Task requirements: Leaving out the images, reproduce every line of the data that follows exactly.

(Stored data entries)
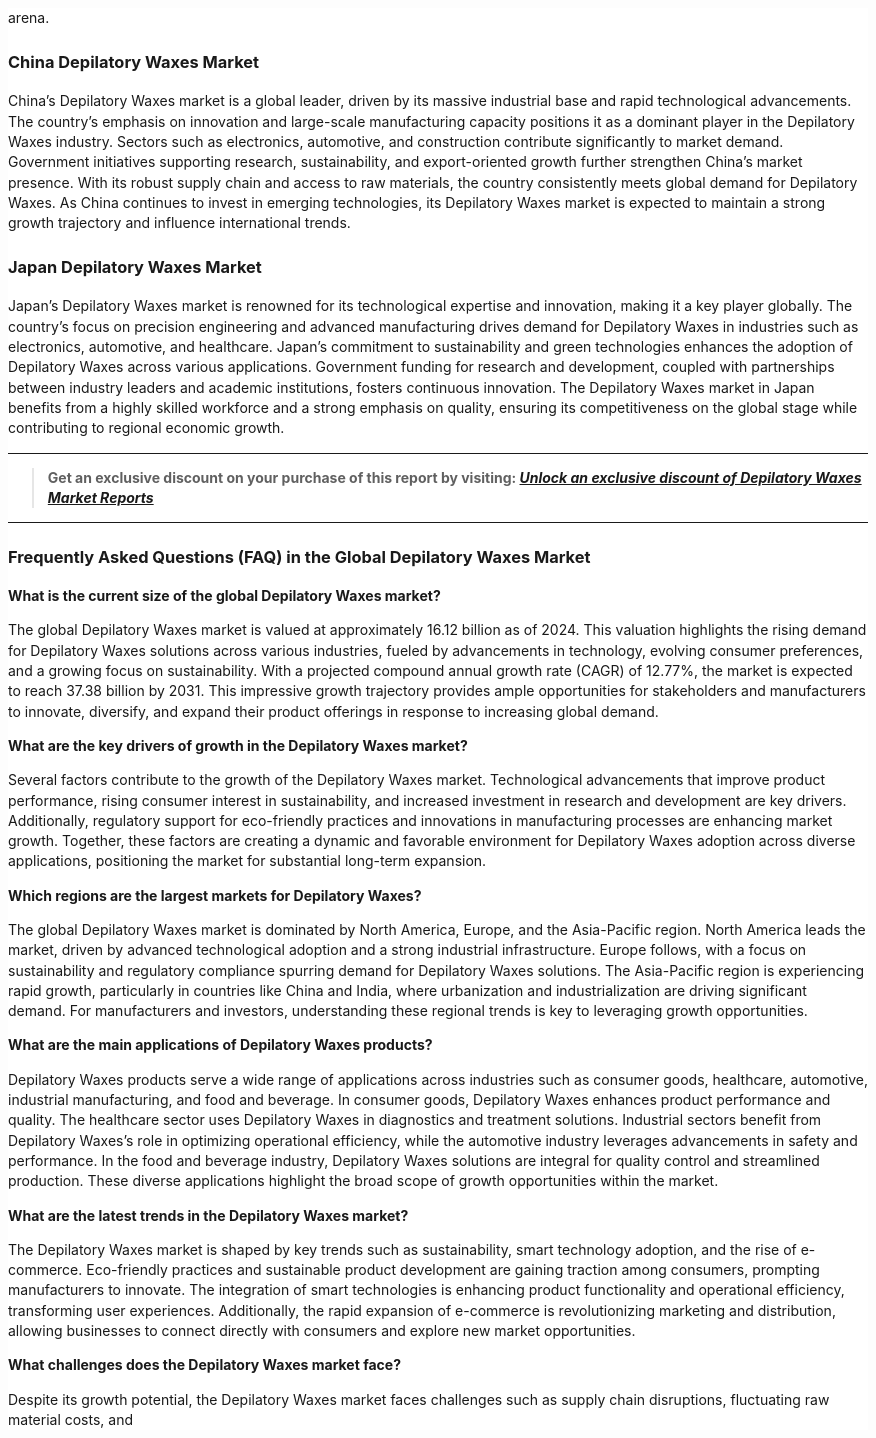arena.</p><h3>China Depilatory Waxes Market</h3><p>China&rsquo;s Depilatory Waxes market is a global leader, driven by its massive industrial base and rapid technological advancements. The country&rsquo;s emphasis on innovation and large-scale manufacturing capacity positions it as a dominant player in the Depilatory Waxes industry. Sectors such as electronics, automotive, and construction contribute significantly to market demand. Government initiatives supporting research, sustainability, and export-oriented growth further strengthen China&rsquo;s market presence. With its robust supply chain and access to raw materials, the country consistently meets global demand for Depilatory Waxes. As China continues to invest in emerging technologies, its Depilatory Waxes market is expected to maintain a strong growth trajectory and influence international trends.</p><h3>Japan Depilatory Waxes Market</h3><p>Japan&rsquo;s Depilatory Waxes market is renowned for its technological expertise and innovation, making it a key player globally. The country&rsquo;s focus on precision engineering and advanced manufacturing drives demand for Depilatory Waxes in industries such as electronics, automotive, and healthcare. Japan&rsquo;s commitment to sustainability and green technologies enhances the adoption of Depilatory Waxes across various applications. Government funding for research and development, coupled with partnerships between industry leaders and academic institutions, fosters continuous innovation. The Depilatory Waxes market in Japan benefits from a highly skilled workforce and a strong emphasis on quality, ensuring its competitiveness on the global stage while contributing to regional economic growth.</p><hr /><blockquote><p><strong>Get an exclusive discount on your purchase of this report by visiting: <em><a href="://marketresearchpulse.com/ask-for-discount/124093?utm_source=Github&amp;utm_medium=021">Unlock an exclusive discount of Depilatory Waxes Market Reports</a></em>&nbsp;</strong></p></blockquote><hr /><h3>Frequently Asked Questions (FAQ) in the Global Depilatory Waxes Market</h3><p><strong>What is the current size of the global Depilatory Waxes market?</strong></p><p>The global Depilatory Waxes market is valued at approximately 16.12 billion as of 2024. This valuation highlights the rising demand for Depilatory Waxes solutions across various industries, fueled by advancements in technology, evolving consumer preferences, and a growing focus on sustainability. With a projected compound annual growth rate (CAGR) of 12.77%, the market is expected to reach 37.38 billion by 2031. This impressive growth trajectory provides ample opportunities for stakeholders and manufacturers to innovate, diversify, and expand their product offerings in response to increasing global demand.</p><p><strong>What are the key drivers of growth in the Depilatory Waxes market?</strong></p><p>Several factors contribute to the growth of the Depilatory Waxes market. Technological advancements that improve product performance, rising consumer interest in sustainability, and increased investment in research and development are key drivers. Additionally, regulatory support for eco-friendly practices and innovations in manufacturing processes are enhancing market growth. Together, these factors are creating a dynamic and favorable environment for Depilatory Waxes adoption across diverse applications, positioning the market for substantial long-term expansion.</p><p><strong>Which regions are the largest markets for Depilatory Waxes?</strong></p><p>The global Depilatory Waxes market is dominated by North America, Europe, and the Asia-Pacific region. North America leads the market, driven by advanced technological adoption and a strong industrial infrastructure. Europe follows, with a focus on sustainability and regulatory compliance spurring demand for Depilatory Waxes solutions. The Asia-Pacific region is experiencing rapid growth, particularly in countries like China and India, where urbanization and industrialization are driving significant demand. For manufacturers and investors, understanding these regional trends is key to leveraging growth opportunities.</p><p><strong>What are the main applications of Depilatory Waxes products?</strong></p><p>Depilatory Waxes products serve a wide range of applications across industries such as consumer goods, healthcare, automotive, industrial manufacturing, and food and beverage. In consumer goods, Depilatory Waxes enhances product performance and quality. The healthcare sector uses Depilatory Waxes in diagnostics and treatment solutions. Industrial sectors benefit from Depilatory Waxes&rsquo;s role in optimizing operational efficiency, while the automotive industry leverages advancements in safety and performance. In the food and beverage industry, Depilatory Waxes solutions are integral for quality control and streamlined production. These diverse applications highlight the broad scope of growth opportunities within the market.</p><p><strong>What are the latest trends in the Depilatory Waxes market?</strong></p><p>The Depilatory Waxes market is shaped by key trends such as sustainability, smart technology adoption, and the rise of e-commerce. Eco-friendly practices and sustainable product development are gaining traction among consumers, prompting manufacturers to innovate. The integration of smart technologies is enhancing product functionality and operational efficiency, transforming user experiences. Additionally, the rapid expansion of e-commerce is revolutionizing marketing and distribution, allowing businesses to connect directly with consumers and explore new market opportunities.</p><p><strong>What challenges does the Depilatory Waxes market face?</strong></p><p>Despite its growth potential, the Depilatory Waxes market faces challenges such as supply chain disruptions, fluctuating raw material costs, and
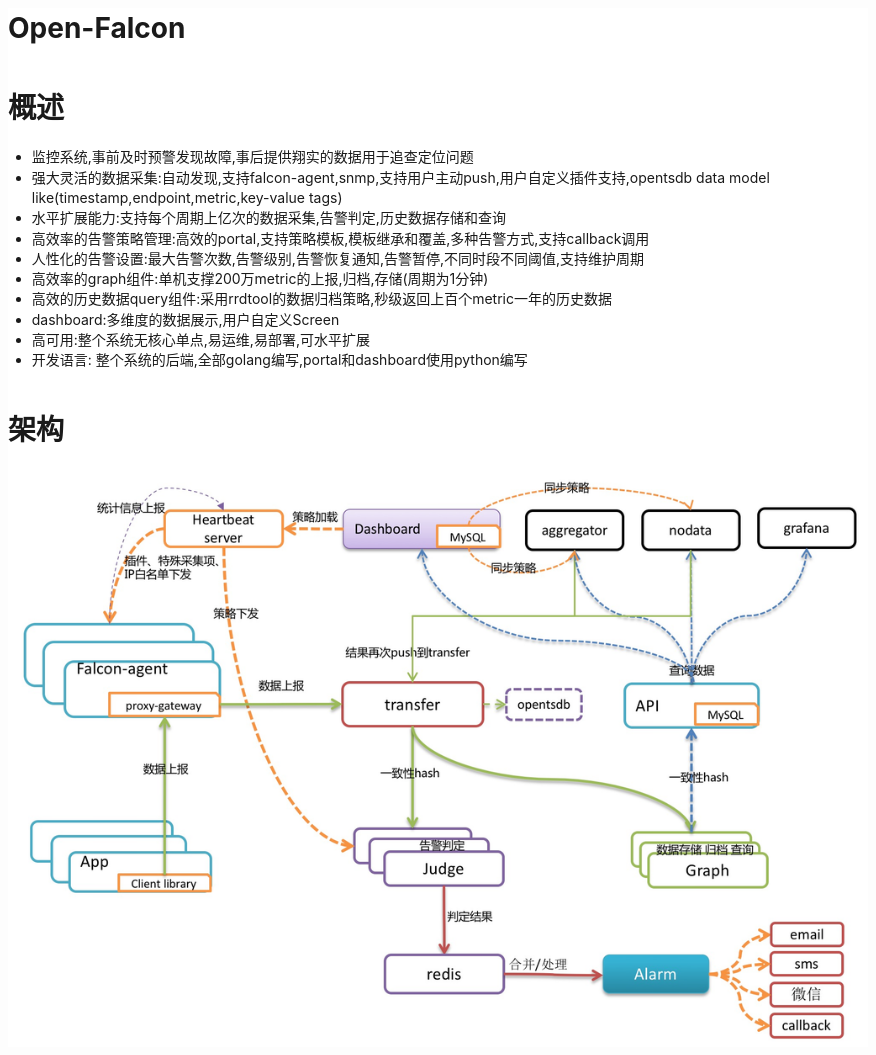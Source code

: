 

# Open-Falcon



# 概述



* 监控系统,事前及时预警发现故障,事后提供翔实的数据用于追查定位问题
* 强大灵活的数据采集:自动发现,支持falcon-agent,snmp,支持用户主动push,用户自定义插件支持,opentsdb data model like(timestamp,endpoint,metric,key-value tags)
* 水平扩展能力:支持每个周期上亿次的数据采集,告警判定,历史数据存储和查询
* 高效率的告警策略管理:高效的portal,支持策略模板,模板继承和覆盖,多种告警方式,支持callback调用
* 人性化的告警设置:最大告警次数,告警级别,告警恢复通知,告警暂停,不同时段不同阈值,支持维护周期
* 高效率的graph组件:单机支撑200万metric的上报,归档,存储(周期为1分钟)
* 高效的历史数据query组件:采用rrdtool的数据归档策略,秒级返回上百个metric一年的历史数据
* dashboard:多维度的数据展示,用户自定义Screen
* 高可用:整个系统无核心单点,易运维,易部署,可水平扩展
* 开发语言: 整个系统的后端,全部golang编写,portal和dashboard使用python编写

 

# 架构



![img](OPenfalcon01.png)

Response for this exercise:
arena.</p><h3>China Depilatory Waxes Market</h3><p>China&rsquo;s Depilatory Waxes market is a global leader, driven by its massive industrial base and rapid technological advancements. The country&rsquo;s emphasis on innovation and large-scale manufacturing capacity positions it as a dominant player in the Depilatory Waxes industry. Sectors such as electronics, automotive, and construction contribute significantly to market demand. Government initiatives supporting research, sustainability, and export-oriented growth further strengthen China&rsquo;s market presence. With its robust supply chain and access to raw materials, the country consistently meets global demand for Depilatory Waxes. As China continues to invest in emerging technologies, its Depilatory Waxes market is expected to maintain a strong growth trajectory and influence international trends.</p><h3>Japan Depilatory Waxes Market</h3><p>Japan&rsquo;s Depilatory Waxes market is renowned for its technological expertise and innovation, making it a key player globally. The country&rsquo;s focus on precision engineering and advanced manufacturing drives demand for Depilatory Waxes in industries such as electronics, automotive, and healthcare. Japan&rsquo;s commitment to sustainability and green technologies enhances the adoption of Depilatory Waxes across various applications. Government funding for research and development, coupled with partnerships between industry leaders and academic institutions, fosters continuous innovation. The Depilatory Waxes market in Japan benefits from a highly skilled workforce and a strong emphasis on quality, ensuring its competitiveness on the global stage while contributing to regional economic growth.</p><hr /><blockquote><p><strong>Get an exclusive discount on your purchase of this report by visiting: <em><a href="://marketresearchpulse.com/ask-for-discount/124093?utm_source=Github&amp;utm_medium=021">Unlock an exclusive discount of Depilatory Waxes Market Reports</a></em>&nbsp;</strong></p></blockquote><hr /><h3>Frequently Asked Questions (FAQ) in the Global Depilatory Waxes Market</h3><p><strong>What is the current size of the global Depilatory Waxes market?</strong></p><p>The global Depilatory Waxes market is valued at approximately 16.12 billion as of 2024. This valuation highlights the rising demand for Depilatory Waxes solutions across various industries, fueled by advancements in technology, evolving consumer preferences, and a growing focus on sustainability. With a projected compound annual growth rate (CAGR) of 12.77%, the market is expected to reach 37.38 billion by 2031. This impressive growth trajectory provides ample opportunities for stakeholders and manufacturers to innovate, diversify, and expand their product offerings in response to increasing global demand.</p><p><strong>What are the key drivers of growth in the Depilatory Waxes market?</strong></p><p>Several factors contribute to the growth of the Depilatory Waxes market. Technological advancements that improve product performance, rising consumer interest in sustainability, and increased investment in research and development are key drivers. Additionally, regulatory support for eco-friendly practices and innovations in manufacturing processes are enhancing market growth. Together, these factors are creating a dynamic and favorable environment for Depilatory Waxes adoption across diverse applications, positioning the market for substantial long-term expansion.</p><p><strong>Which regions are the largest markets for Depilatory Waxes?</strong></p><p>The global Depilatory Waxes market is dominated by North America, Europe, and the Asia-Pacific region. North America leads the market, driven by advanced technological adoption and a strong industrial infrastructure. Europe follows, with a focus on sustainability and regulatory compliance spurring demand for Depilatory Waxes solutions. The Asia-Pacific region is experiencing rapid growth, particularly in countries like China and India, where urbanization and industrialization are driving significant demand. For manufacturers and investors, understanding these regional trends is key to leveraging growth opportunities.</p><p><strong>What are the main applications of Depilatory Waxes products?</strong></p><p>Depilatory Waxes products serve a wide range of applications across industries such as consumer goods, healthcare, automotive, industrial manufacturing, and food and beverage. In consumer goods, Depilatory Waxes enhances product performance and quality. The healthcare sector uses Depilatory Waxes in diagnostics and treatment solutions. Industrial sectors benefit from Depilatory Waxes&rsquo;s role in optimizing operational efficiency, while the automotive industry leverages advancements in safety and performance. In the food and beverage industry, Depilatory Waxes solutions are integral for quality control and streamlined production. These diverse applications highlight the broad scope of growth opportunities within the market.</p><p><strong>What are the latest trends in the Depilatory Waxes market?</strong></p><p>The Depilatory Waxes market is shaped by key trends such as sustainability, smart technology adoption, and the rise of e-commerce. Eco-friendly practices and sustainable product development are gaining traction among consumers, prompting manufacturers to innovate. The integration of smart technologies is enhancing product functionality and operational efficiency, transforming user experiences. Additionally, the rapid expansion of e-commerce is revolutionizing marketing and distribution, allowing businesses to connect directly with consumers and explore new market opportunities.</p><p><strong>What challenges does the Depilatory Waxes market face?</strong></p><p>Despite its growth potential, the Depilatory Waxes market faces challenges such as supply chain disruptions, fluctuating raw material costs, and
Source code

: 

# Open-Falcon



# 概述



* 监控系统,事前及时预警发现故障,事后提供翔实的数据用于追查定位问题
* 强大灵活的数据采集:自动发现,支持falcon-agent,snmp,支持用户主动push,用户自定义插件支持,opentsdb data model like(timestamp,endpoint,metric,key-value tags)
* 水平扩展能力:支持每个周期上亿次的数据采集,告警判定,历史数据存储和查询
* 高效率的告警策略管理:高效的portal,支持策略模板,模板继承和覆盖,多种告警方式,支持callback调用
* 人性化的告警设置:最大告警次数,告警级别,告警恢复通知,告警暂停,不同时段不同阈值,支持维护周期
* 高效率的graph组件:单机支撑200万metric的上报,归档,存储(周期为1分钟)
* 高效的历史数据query组件:采用rrdtool的数据归档策略,秒级返回上百个metric一年的历史数据
* dashboard:多维度的数据展示,用户自定义Screen
* 高可用:整个系统无核心单点,易运维,易部署,可水平扩展
* 开发语言: 整个系统的后端,全部golang编写,portal和dashboard使用python编写

 

# 架构



![img](OPenfalcon01.png)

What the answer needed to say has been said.